Looking at the individual currencies, yen dives up some earlier gains and EUR/JPY and GBP/JPY recovers ahead of mentioned key near term support level of 126.06 and 134.94, thus giving some support to EUR/USD and GBP/USD. On the other hand, Canadian dollar is catching up with weakness of Aussie and Kiwi, pressured by falling oil prices which dropped below 50 level today.
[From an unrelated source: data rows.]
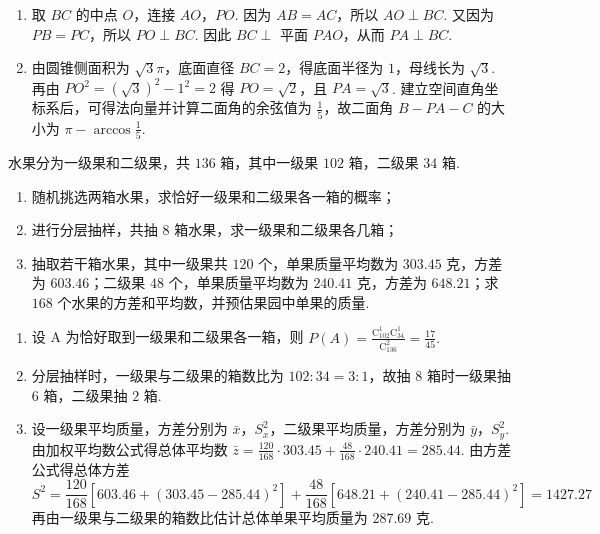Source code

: \begin{solution}
\begin{enumerate}
\item 取 \(BC\) 的中点 \(O\)，连接 \(AO\)，\(PO\). 因为 \(AB=AC\)，所以 \(AO\perp BC\). 又因为 \(PB=PC\)，所以 \(PO\perp BC\). 因此 \(BC\perp\) 平面 \(PAO\)，从而 \(PA\perp BC\).

\item 由圆锥侧面积为 \(\sqrt3\pi\)，底面直径 \(BC=2\)，得底面半径为 \(1\)，母线长为 \(\sqrt3\). 再由 \(PO^2=\left(\sqrt3\right)^2-1^2=2\) 得 \(PO=\sqrt2\)，且 \(PA=\sqrt3\). 建立空间直角坐标系后，可得法向量并计算二面角的余弦值为 \(\frac15\)，故二面角 \(B-PA-C\) 的大小为 \(\pi-\arccos\frac15\).
\end{enumerate}
\end{solution}

\begin{problem}
水果分为一级果和二级果，共 \(136\) 箱，其中一级果 \(102\) 箱，二级果 \(34\) 箱.

\begin{enumerate}
\item 随机挑选两箱水果，求恰好一级果和二级果各一箱的概率；
\item 进行分层抽样，共抽 \(8\) 箱水果，求一级果和二级果各几箱；
\item 抽取若干箱水果，其中一级果共 \(120\) 个，单果质量平均数为 \(303.45\) 克，方差为 \(603.46\)；二级果 \(48\) 个，单果质量平均数为 \(240.41\) 克，方差为 \(648.21\)；求 \(168\) 个水果的方差和平均数，并预估果园中单果的质量.
\end{enumerate}
\end{problem}

\begin{solution}
\begin{enumerate}
\item 设 A 为恰好取到一级果和二级果各一箱，则
\(P(A)=\frac{\mathrm C_{102}^1\mathrm C_{34}^1}{\mathrm C_{136}^2}
=\frac{17}{45}.\)

\item 分层抽样时，一级果与二级果的箱数比为 \(102:34=3:1\)，故抽 \(8\) 箱时一级果抽 \(6\) 箱，二级果抽 \(2\) 箱.

\item 设一级果平均质量，方差分别为 \(\bar x\)，\(S_x^2\)，二级果平均质量，方差分别为 \(\bar y\)，\(S_y^2\). 由加权平均数公式得总体平均数
\(\bar z=\frac{120}{168}\cdot 303.45+\frac{48}{168}\cdot 240.41=285.44\).
由方差公式得总体方差
\[
S^2=\frac{120}{168}\left[603.46+\left(303.45-285.44\right)^2\right]+\frac{48}{168}\left[648.21+\left(240.41-285.44\right)^2\right]=1427.27
\]
再由一级果与二级果的箱数比估计总体单果平均质量为 \(287.69\) 克.
\end{enumerate}
\end{solution}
On the data front, business and economic survey in the Eurozone showed that confidence of both consumers and business owners have reached the lowest level in 24 years. Consumer confidence in the Eurozone plunged to record low of -34 in March, worse than -33 as market expected and in February as consumers worried about economic condition and unemployment. Business climate also dropped to -3.58 from a revised -3.4 in February and signaled that industrial production in 1Q09 would have contracted sharply. Economic sentiment slid to 64.6 in March, compared with consensus of 65.5 and 65.4 a month ago. Japan's industrial production dropped -9.4 mom in February (consensus: -9.1%, January: -10.2%), the 5th consecutive monthly fall, with the biggest contraction in production of machinery and transportation equipment. However, the pace of decline has shown signs of moderation after plunging by a record -10.2% and -9.8 in January and December, respectively. The Ministry of Economy forecast that production would rise +2.9% in March and +3.1% in April. On annual basis, the reading came in at -38.4% in February, compared with market expectation of -38.1% and -31% in the previous month.
USD/CAD Mid-Day Outlook
Daily Pivots: (S1) 1.2304; (P) 1.2374; (R1) 1.2483; More .
USD/CAD's rally is still in progress and reaches as high as 1.2611 so far in early US session. At this point, intraday bias remains on the upside as long as 1.2462 minor support holds. As discussed before, the decisive break of 1.2504 resistance confirms that fall from 1.3063 has already completed. Stronger rise should now be seen to 61.8% retracement of 1.3063 to 1.2191 at 1.2730 next. Also, consider that fall from 1.3063 is viewed as the last leg of medium term consolidation from 1.3015, break of 1.2730 should bring retest of 1.3063 high. On the downside, below 1.2462 will turn intraday outlook neutral first but another should be seen after brief pull back.
In the bigger picture, fall from 1.3063 is treated as the last falling leg of triangle consolidation that started at 1.3015 and has possibly completed at 1.2191. Further rise could now be seen to retest 1.3063 high and decisive break there will confirm medium term up trend resumption for 61.8% retracement of 1.6196 to 0.9056 at 1.3469. However, note that a break below 1.2191 low will indicate that fall from 1.3063 is still in progress, as well as the consolidation from 1.3015. Deeper fall should be seen towards 1.1761 before completing the consolidation in such case.